= Required work =
Render every entry exactly as it appears.

= Provided data =

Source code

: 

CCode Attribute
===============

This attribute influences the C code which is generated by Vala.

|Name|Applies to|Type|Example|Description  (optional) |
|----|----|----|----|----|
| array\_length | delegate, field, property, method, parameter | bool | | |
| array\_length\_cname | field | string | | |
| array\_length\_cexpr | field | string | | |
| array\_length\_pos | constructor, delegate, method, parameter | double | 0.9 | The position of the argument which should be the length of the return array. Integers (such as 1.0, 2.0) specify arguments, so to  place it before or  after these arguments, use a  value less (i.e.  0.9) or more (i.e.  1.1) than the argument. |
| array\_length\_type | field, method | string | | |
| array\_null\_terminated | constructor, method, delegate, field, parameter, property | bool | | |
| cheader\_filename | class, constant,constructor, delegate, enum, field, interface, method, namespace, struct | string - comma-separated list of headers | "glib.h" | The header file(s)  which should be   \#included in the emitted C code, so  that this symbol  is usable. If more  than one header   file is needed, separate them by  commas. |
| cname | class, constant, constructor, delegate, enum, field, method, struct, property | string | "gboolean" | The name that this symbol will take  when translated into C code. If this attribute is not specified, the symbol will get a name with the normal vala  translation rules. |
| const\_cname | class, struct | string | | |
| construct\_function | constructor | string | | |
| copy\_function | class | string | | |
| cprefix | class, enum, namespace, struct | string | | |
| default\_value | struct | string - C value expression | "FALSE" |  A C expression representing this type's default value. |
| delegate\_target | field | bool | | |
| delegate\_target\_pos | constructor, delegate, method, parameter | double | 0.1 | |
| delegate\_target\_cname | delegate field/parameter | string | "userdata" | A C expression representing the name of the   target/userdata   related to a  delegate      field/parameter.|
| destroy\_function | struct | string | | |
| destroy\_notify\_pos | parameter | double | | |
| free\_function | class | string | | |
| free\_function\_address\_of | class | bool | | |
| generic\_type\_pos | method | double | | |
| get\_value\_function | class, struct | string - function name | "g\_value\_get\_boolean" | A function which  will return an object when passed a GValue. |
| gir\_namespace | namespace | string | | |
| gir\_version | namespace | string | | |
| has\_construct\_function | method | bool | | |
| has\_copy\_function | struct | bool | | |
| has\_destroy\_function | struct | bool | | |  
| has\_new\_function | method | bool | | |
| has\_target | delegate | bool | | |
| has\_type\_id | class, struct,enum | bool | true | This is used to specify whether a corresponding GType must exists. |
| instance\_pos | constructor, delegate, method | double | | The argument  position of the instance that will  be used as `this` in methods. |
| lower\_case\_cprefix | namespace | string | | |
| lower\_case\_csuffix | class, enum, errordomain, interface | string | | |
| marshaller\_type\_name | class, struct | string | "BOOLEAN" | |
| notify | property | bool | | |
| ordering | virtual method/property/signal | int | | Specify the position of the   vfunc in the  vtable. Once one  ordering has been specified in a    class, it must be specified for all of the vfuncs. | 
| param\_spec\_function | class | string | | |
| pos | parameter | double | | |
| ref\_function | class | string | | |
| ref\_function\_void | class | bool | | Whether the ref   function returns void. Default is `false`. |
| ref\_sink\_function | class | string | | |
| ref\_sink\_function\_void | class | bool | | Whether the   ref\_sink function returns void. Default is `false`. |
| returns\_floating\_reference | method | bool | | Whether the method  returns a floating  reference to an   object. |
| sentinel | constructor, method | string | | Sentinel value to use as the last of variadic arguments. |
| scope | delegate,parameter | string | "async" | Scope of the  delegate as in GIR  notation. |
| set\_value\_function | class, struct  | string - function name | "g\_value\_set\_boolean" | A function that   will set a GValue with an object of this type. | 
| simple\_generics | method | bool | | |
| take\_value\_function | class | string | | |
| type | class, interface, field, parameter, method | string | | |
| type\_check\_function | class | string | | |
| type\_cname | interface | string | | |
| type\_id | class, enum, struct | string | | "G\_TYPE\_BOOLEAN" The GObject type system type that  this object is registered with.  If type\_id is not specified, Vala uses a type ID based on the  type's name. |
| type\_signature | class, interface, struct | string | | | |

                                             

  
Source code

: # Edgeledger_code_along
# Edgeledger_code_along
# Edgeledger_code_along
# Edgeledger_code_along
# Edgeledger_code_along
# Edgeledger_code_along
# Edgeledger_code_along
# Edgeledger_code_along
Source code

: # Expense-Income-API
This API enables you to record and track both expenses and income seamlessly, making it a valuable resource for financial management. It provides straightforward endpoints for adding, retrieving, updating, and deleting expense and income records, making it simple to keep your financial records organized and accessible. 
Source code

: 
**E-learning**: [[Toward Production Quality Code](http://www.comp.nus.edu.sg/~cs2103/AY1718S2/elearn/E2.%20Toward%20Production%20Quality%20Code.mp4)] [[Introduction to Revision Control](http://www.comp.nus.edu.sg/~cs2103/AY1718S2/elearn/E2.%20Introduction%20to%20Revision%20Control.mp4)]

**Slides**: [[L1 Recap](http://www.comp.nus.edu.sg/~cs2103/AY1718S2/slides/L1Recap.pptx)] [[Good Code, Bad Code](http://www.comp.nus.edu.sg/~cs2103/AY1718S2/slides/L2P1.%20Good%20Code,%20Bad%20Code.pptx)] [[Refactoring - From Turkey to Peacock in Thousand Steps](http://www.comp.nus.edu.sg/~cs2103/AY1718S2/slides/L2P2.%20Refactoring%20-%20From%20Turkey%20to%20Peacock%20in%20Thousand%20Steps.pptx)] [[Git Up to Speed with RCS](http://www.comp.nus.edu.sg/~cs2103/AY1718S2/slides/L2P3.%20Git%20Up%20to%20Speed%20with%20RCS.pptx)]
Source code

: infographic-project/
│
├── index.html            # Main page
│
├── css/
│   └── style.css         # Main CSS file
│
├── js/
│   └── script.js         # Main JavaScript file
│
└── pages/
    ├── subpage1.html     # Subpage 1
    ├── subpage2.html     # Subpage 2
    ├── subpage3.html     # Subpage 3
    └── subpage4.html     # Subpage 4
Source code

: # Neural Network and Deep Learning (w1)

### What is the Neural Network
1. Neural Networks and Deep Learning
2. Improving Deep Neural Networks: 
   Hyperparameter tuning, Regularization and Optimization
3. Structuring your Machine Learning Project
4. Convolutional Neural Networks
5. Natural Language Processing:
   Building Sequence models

= Exercise result =
Source code

: 

CCode Attribute
===============

This attribute influences the C code which is generated by Vala.

|Name|Applies to|Type|Example|Description  (optional) |
|----|----|----|----|----|
| array\_length | delegate, field, property, method, parameter | bool | | |
| array\_length\_cname | field | string | | |
| array\_length\_cexpr | field | string | | |
| array\_length\_pos | constructor, delegate, method, parameter | double | 0.9 | The position of the argument which should be the length of the return array. Integers (such as 1.0, 2.0) specify arguments, so to  place it before or  after these arguments, use a  value less (i.e.  0.9) or more (i.e.  1.1) than the argument. |
| array\_length\_type | field, method | string | | |
| array\_null\_terminated | constructor, method, delegate, field, parameter, property | bool | | |
| cheader\_filename | class, constant,constructor, delegate, enum, field, interface, method, namespace, struct | string - comma-separated list of headers | "glib.h" | The header file(s)  which should be   \#included in the emitted C code, so  that this symbol  is usable. If more  than one header   file is needed, separate them by  commas. |
| cname | class, constant, constructor, delegate, enum, field, method, struct, property | string | "gboolean" | The name that this symbol will take  when translated into C code. If this attribute is not specified, the symbol will get a name with the normal vala  translation rules. |
| const\_cname | class, struct | string | | |
| construct\_function | constructor | string | | |
| copy\_function | class | string | | |
| cprefix | class, enum, namespace, struct | string | | |
| default\_value | struct | string - C value expression | "FALSE" |  A C expression representing this type's default value. |
| delegate\_target | field | bool | | |
| delegate\_target\_pos | constructor, delegate, method, parameter | double | 0.1 | |
| delegate\_target\_cname | delegate field/parameter | string | "userdata" | A C expression representing the name of the   target/userdata   related to a  delegate      field/parameter.|
| destroy\_function | struct | string | | |
| destroy\_notify\_pos | parameter | double | | |
| free\_function | class | string | | |
| free\_function\_address\_of | class | bool | | |
| generic\_type\_pos | method | double | | |
| get\_value\_function | class, struct | string - function name | "g\_value\_get\_boolean" | A function which  will return an object when passed a GValue. |
| gir\_namespace | namespace | string | | |
| gir\_version | namespace | string | | |
| has\_construct\_function | method | bool | | |
| has\_copy\_function | struct | bool | | |
| has\_destroy\_function | struct | bool | | |  
| has\_new\_function | method | bool | | |
| has\_target | delegate | bool | | |
| has\_type\_id | class, struct,enum | bool | true | This is used to specify whether a corresponding GType must exists. |
| instance\_pos | constructor, delegate, method | double | | The argument  position of the instance that will  be used as `this` in methods. |
| lower\_case\_cprefix | namespace | string | | |
| lower\_case\_csuffix | class, enum, errordomain, interface | string | | |
| marshaller\_type\_name | class, struct | string | "BOOLEAN" | |
| notify | property | bool | | |
| ordering | virtual method/property/signal | int | | Specify the position of the   vfunc in the  vtable. Once one  ordering has been specified in a    class, it must be specified for all of the vfuncs. | 
| param\_spec\_function | class | string | | |
| pos | parameter | double | | |
| ref\_function | class | string | | |
| ref\_function\_void | class | bool | | Whether the ref   function returns void. Default is `false`. |
| ref\_sink\_function | class | string | | |
| ref\_sink\_function\_void | class | bool | | Whether the   ref\_sink function returns void. Default is `false`. |
| returns\_floating\_reference | method | bool | | Whether the method  returns a floating  reference to an   object. |
| sentinel | constructor, method | string | | Sentinel value to use as the last of variadic arguments. |
| scope | delegate,parameter | string | "async" | Scope of the  delegate as in GIR  notation. |
| set\_value\_function | class, struct  | string - function name | "g\_value\_set\_boolean" | A function that   will set a GValue with an object of this type. | 
| simple\_generics | method | bool | | |
| take\_value\_function | class | string | | |
| type | class, interface, field, parameter, method | string | | |
| type\_check\_function | class | string | | |
| type\_cname | interface | string | | |
| type\_id | class, enum, struct | string | | "G\_TYPE\_BOOLEAN" The GObject type system type that  this object is registered with.  If type\_id is not specified, Vala uses a type ID based on the  type's name. |
| type\_signature | class, interface, struct | string | | | |

                                             

  
Source code

: # Edgeledger_code_along
# Edgeledger_code_along
# Edgeledger_code_along
# Edgeledger_code_along
# Edgeledger_code_along
# Edgeledger_code_along
# Edgeledger_code_along
# Edgeledger_code_along
Source code

: # Expense-Income-API
This API enables you to record and track both expenses and income seamlessly, making it a valuable resource for financial management. It provides straightforward endpoints for adding, retrieving, updating, and deleting expense and income records, making it simple to keep your financial records organized and accessible. 
Source code

: 
**E-learning**: [[Toward Production Quality Code](http://www.comp.nus.edu.sg/~cs2103/AY1718S2/elearn/E2.%20Toward%20Production%20Quality%20Code.mp4)] [[Introduction to Revision Control](http://www.comp.nus.edu.sg/~cs2103/AY1718S2/elearn/E2.%20Introduction%20to%20Revision%20Control.mp4)]

**Slides**: [[L1 Recap](http://www.comp.nus.edu.sg/~cs2103/AY1718S2/slides/L1Recap.pptx)] [[Good Code, Bad Code](http://www.comp.nus.edu.sg/~cs2103/AY1718S2/slides/L2P1.%20Good%20Code,%20Bad%20Code.pptx)] [[Refactoring - From Turkey to Peacock in Thousand Steps](http://www.comp.nus.edu.sg/~cs2103/AY1718S2/slides/L2P2.%20Refactoring%20-%20From%20Turkey%20to%20Peacock%20in%20Thousand%20Steps.pptx)] [[Git Up to Speed with RCS](http://www.comp.nus.edu.sg/~cs2103/AY1718S2/slides/L2P3.%20Git%20Up%20to%20Speed%20with%20RCS.pptx)]
Source code

: infographic-project/
│
├── index.html            # Main page
│
├── css/
│   └── style.css         # Main CSS file
│
├── js/
│   └── script.js         # Main JavaScript file
│
└── pages/
    ├── subpage1.html     # Subpage 1
    ├── subpage2.html     # Subpage 2
    ├── subpage3.html     # Subpage 3
    └── subpage4.html     # Subpage 4
Source code

: # Neural Network and Deep Learning (w1)

### What is the Neural Network
1. Neural Networks and Deep Learning
2. Improving Deep Neural Networks: 
   Hyperparameter tuning, Regularization and Optimization
3. Structuring your Machine Learning Project
4. Convolutional Neural Networks
5. Natural Language Processing:
   Building Sequence models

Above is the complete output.